_Task objective_: Note the line where "web-server and docker." appears in the data below; write it out exactly, along with every line that comes after it to the end.

_The data_:
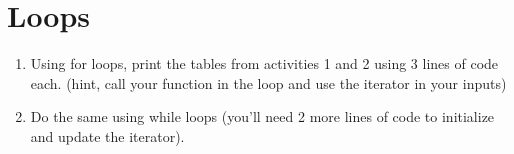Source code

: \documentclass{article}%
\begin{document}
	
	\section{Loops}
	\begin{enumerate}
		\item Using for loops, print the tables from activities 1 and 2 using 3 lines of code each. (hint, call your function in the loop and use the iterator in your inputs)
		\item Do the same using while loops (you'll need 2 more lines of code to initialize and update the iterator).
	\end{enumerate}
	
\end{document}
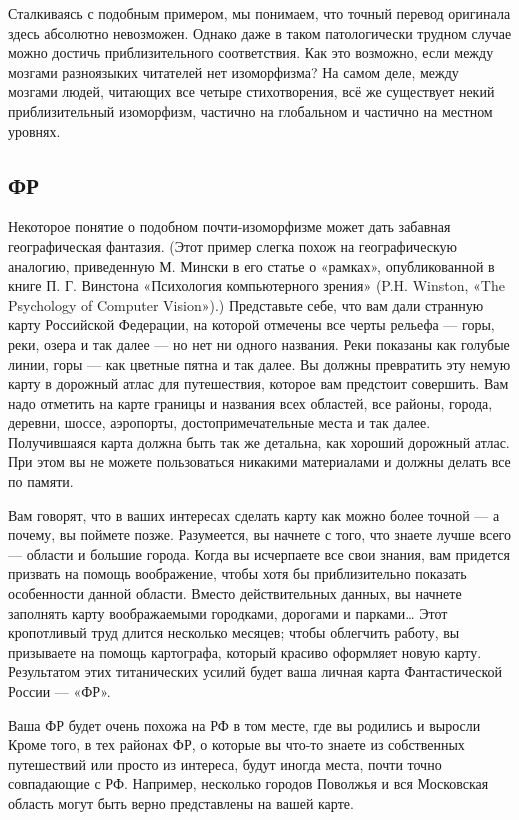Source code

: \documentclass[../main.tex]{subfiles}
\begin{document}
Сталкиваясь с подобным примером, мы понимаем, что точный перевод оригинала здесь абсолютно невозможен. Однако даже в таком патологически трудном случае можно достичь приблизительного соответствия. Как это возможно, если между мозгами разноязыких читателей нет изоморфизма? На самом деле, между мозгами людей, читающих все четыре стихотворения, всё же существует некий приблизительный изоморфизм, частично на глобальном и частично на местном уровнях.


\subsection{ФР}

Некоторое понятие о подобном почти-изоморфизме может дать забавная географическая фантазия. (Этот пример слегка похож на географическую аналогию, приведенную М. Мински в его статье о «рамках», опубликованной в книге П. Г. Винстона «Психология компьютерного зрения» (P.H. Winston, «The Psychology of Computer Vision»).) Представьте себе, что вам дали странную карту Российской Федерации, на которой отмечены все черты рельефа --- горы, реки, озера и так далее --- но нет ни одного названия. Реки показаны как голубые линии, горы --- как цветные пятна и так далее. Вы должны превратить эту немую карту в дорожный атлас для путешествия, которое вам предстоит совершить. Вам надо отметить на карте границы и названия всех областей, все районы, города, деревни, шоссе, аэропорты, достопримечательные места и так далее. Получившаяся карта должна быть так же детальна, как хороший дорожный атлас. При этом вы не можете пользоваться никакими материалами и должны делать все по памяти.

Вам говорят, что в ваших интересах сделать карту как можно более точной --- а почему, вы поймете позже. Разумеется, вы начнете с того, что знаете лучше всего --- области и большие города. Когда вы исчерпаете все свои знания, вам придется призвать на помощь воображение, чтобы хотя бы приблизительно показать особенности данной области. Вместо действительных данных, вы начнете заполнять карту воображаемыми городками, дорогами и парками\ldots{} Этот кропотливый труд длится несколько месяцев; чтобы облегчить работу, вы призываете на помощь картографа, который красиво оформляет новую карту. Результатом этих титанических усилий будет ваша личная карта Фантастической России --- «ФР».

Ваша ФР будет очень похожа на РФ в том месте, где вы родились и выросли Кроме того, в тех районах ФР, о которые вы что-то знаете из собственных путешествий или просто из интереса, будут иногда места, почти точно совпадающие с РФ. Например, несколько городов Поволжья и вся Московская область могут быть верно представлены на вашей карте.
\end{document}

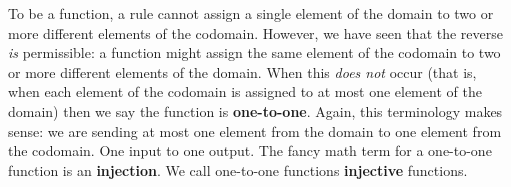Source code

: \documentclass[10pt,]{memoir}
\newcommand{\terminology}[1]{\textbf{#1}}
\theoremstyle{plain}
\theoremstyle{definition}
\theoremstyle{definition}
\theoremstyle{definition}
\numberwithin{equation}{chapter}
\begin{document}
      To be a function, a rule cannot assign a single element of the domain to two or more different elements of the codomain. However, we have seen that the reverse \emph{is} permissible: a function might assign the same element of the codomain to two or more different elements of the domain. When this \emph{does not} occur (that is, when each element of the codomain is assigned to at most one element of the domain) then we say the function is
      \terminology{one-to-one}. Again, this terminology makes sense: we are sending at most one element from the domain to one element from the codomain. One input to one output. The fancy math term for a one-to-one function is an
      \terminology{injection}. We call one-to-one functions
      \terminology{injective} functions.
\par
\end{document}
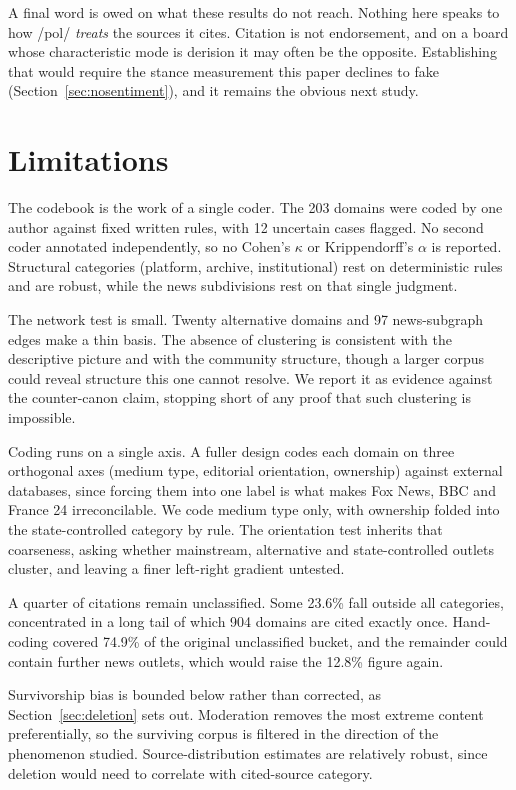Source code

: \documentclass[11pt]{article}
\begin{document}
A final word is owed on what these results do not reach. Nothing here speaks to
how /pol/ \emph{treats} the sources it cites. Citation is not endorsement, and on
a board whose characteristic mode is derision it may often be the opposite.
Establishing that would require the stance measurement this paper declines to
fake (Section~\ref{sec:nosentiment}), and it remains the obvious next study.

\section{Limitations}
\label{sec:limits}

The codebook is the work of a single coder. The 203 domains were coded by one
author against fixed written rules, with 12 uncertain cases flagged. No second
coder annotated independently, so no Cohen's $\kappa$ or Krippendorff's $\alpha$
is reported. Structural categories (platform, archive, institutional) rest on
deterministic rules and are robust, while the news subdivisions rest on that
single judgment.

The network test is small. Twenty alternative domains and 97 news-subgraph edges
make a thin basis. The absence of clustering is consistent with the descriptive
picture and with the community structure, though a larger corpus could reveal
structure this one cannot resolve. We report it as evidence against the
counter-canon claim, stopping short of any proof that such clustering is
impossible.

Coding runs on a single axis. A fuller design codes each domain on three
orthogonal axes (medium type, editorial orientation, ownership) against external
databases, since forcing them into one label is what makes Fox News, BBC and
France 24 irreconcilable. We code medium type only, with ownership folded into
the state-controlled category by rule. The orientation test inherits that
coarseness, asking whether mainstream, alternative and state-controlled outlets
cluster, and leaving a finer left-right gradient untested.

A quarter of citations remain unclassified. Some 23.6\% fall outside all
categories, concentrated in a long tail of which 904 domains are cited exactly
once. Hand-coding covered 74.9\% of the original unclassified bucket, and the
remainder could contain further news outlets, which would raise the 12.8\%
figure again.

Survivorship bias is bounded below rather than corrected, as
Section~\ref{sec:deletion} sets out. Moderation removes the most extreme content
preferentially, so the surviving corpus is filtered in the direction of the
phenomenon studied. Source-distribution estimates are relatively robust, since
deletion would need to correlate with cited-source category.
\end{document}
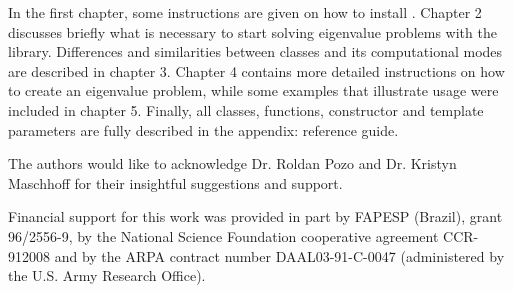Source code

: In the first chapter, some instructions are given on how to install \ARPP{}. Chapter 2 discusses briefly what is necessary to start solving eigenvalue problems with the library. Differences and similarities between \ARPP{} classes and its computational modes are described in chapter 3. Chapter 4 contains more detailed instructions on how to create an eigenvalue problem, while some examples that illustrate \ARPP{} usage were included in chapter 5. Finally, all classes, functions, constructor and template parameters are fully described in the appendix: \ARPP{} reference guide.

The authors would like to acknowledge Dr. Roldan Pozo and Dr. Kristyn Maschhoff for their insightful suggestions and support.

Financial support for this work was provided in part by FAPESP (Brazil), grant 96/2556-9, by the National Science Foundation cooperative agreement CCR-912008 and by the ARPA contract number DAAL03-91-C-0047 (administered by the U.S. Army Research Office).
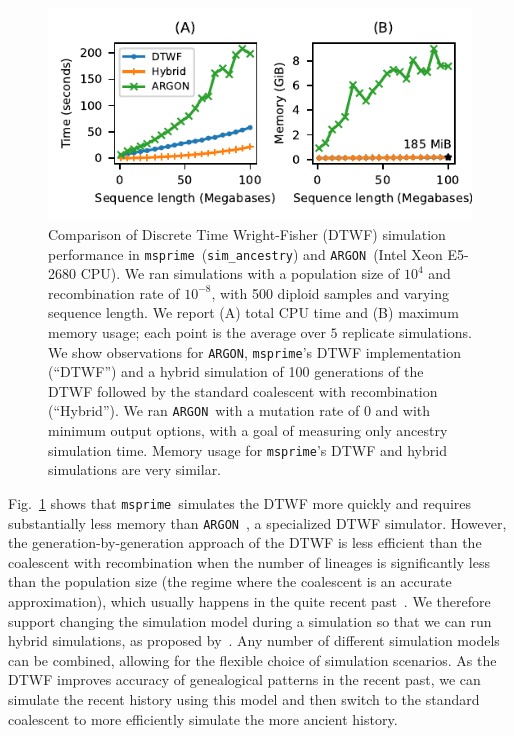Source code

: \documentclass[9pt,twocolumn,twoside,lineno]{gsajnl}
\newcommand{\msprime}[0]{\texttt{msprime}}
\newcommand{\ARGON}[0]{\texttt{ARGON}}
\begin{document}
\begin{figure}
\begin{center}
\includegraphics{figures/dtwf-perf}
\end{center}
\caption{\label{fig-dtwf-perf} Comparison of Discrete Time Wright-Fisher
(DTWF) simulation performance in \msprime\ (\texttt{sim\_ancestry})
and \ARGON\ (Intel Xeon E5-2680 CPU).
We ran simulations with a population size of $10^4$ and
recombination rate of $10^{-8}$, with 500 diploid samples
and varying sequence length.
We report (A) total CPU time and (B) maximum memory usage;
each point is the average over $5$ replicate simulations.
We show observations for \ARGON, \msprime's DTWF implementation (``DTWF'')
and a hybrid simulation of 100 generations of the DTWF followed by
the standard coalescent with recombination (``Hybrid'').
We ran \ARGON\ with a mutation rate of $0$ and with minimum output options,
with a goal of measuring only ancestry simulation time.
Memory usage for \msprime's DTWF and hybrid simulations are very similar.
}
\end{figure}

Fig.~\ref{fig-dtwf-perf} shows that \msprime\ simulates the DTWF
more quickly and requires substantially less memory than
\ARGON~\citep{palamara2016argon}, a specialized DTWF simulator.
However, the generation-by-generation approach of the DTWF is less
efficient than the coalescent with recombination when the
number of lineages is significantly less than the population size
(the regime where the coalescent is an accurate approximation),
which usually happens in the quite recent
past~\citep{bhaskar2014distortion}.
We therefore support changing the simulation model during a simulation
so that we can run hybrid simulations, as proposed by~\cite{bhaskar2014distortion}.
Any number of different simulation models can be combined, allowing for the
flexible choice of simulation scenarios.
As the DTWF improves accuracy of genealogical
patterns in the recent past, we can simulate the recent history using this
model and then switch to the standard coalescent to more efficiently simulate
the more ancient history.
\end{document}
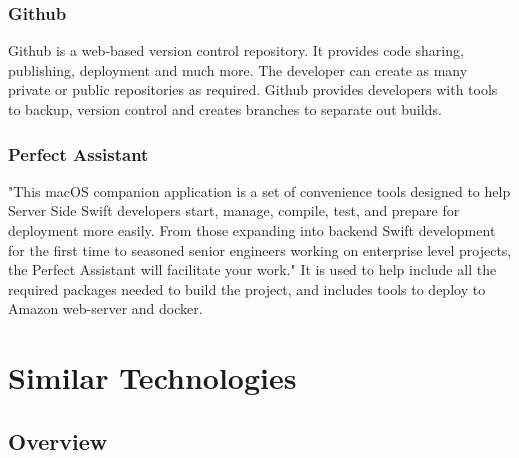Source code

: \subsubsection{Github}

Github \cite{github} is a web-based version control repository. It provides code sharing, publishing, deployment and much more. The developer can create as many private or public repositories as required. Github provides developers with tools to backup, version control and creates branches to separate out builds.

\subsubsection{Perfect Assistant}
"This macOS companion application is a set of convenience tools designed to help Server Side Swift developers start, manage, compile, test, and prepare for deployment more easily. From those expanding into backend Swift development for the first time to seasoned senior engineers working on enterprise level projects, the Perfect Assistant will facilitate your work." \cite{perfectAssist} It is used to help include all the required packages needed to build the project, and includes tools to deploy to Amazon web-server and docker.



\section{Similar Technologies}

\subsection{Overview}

_Output_:
"This macOS companion application is a set of convenience tools designed to help Server Side Swift developers start, manage, compile, test, and prepare for deployment more easily. From those expanding into backend Swift development for the first time to seasoned senior engineers working on enterprise level projects, the Perfect Assistant will facilitate your work." \cite{perfectAssist} It is used to help include all the required packages needed to build the project, and includes tools to deploy to Amazon web-server and docker.



\section{Similar Technologies}

\subsection{Overview}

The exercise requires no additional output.